DATASET EXCERPTS: Begin

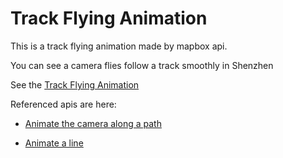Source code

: # Track Flying Animation

This is a track flying animation made by mapbox api.

You can see a camera flies follow a track smoothly in Shenzhen

See the [Track Flying Animation](https://geogichi.github.io/track_fly/index.html)

Referenced apis are here:

- [Animate the camera along a path](https://docs.mapbox.com/mapbox-gl-js/example/free-camera-path/)

- [Animate a line](https://docs.mapbox.com/mapbox-gl-js/example/animate-a-line/)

DATASET EXCERPTS: End

■ INSTRUCTIONS FOR THE TASK ■
Copy out the entries verbatim and leave the images out.

■ ANSWER FOR THE TASK ■
Source code

: # Track Flying Animation

This is a track flying animation made by mapbox api.

You can see a camera flies follow a track smoothly in Shenzhen

See the [Track Flying Animation](https://geogichi.github.io/track_fly/index.html)

Referenced apis are here:

- [Animate the camera along a path](https://docs.mapbox.com/mapbox-gl-js/example/free-camera-path/)

- [Animate a line](https://docs.mapbox.com/mapbox-gl-js/example/animate-a-line/)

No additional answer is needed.